Don't cheat on your girlfriend/wife!
- Men! Learn from John Bobbitt.
Sleep on your stomachs!
- Woman's best X-mas gift? To add ex- to man!
- Men, Just children with paycheques.
- Men, stupid? You'd be dense too if you had your brain in your pants!
- Men... Pat their tush and they'll do all your bidding.
- Men are better than cucumbers.
Cucumbers can't lift boxes.
- Men? On the whole, I'd rather buy new batteries.
- MEN ver. 1.0 .... bugs found .... rewrite.... WOMEN ver. 1.1(beta)

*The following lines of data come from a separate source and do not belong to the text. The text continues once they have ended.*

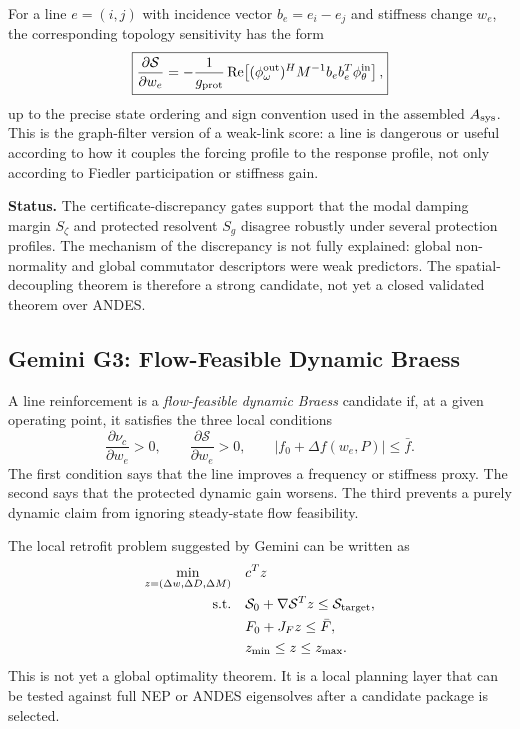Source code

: \documentclass[11pt]{article}
\begin{document}
For a line $e=(i,j)$ with incidence vector $b_e=e_i-e_j$ and stiffness change
$w_e$, the corresponding topology sensitivity has the form
\[
    \boxed{
    \frac{\partial \mathcal S}{\partial w_e}
    =
    -\frac{1}{g_{\rm prot}}
    \operatorname{Re}\!\left[
      (\phi^{\rm out}_{\omega})^H
      M^{-1} b_e b_e^T
      \phi^{\rm in}_{\theta}
    \right],}
\]
up to the precise state ordering and sign convention used in the assembled
$A_{\rm sys}$.  This is the graph-filter version of a weak-link score: a line is
dangerous or useful according to how it couples the forcing profile to the
response profile, not only according to Fiedler participation or stiffness gain.

\textbf{Status.} The certificate-discrepancy gates support that the modal damping
margin $S_\zeta$ and protected resolvent $S_g$ disagree robustly under several
protection profiles.  The mechanism of the discrepancy is not fully explained:
global non-normality and global commutator descriptors were weak predictors.
The spatial-decoupling theorem is therefore a strong candidate, not yet a closed
validated theorem over ANDES.

\subsection{Gemini G3: Flow-Feasible Dynamic Braess}

A line reinforcement is a \emph{flow-feasible dynamic Braess} candidate if, at a
given operating point, it satisfies the three local conditions
\[
    \frac{\partial \nu_c}{\partial w_e}>0,
    \qquad
    \frac{\partial \mathcal S}{\partial w_e}>0,
    \qquad
    |f_0+\Delta f(w_e,P)|\leq \bar f .
\]
The first condition says that the line improves a frequency or stiffness proxy.
The second says that the protected dynamic gain worsens.  The third prevents a
purely dynamic claim from ignoring steady-state flow feasibility.

The local retrofit problem suggested by Gemini can be written as
\[
    \begin{aligned}
    \min_{z=(\Delta w,\Delta D,\Delta M)}\quad & c^Tz\\
    \text{s.t.}\quad
       & \mathcal S_0+\nabla\mathcal S^Tz \leq \mathcal S_{\rm target},\\
       & F_0+J_F z \leq \bar F,\\
       & z_{\min}\leq z\leq z_{\max}.
    \end{aligned}
\]
This is not yet a global optimality theorem.  It is a local planning layer that
can be tested against full NEP or ANDES eigensolves after a candidate package is
selected.
\end{document}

- Q: How is a condom and a woman alike?
A: They both spend more time in a man's wallet than on his penis. submitted by BoyOBoy640
- What do you get with three men in a volkswagon?
Farfromthinking Submitted by Alexandria
- It was love at first sight. He walked by and I saw the twinkle in his
eye.
I never knew that someone could be so in love with his own
reflection in the mirror.Submitted by Alexandria
- Men: Good from far, far from good. Submitted by Cathy
- All men are apes - some of them just walk better than the others. Submitted by Michelle
- How do you get a man on the roof?
Tell him the beers on the house. Submitted by Super Ted :o)
- When is a man worth 25 cents?
When he is pushing a trolley at K-mart. Submitted by Verena
- Marrying a divorced man is ecologically responsible.
In a world where there are more women than men, it pays to recycle. Submitted by Kat__99
- If a man had a thought in his head, it would get lonely! Submitted by Tasha
- Do you always tell your husband when you've had an orgasm?
No way! I'm not going to call home every time! Submitted by Liana
- When does a man develop a brain?
The day he gets married. Submitted by Heath
- Why is virginity like a baloon?
All it takes is one small prick and it's gone. Submitted by Tricia
- What does PMS really stand for?
- Promoting Male Slavery. Submitted by "ktufts"
- When do most men know when to stop having sex?
When he had his orgasm. Submitted by RisqMan
- What is the difference between garbage and men?
Garbage gets thrown out and stays out! Submitted by Gordon
- Daughter: Mum, what's a penis?
Mother: That's where dad wees from.
Daughter: Well, what's a prick?
Mother: That's easy. It's the rest of him. Submitted by Gilbert
- Why don't men die in their sleep?
'Cos they can't do two things at the same time. Submitted by Cara
- What do you call a caring, considerate and gifted man?
A Myth. Submitted by Robin
- Why are men like bactrian camels?
Because just as soon as you get over one clump of useless flesh,
there's another one right in front of you! Submitted by Corinne
- Why do women always wear black to bed???
To mourn the dead pricks beside them!! Submitted by Erica
- Why did God Create man first?
1. Practice makes perfect.
2. Give us someone to bitch at immidately.
3. There's a frist draft with anything.
4. To see what needed to be fixed and then make the proper changes.
5. First is the worst.........Second is the best!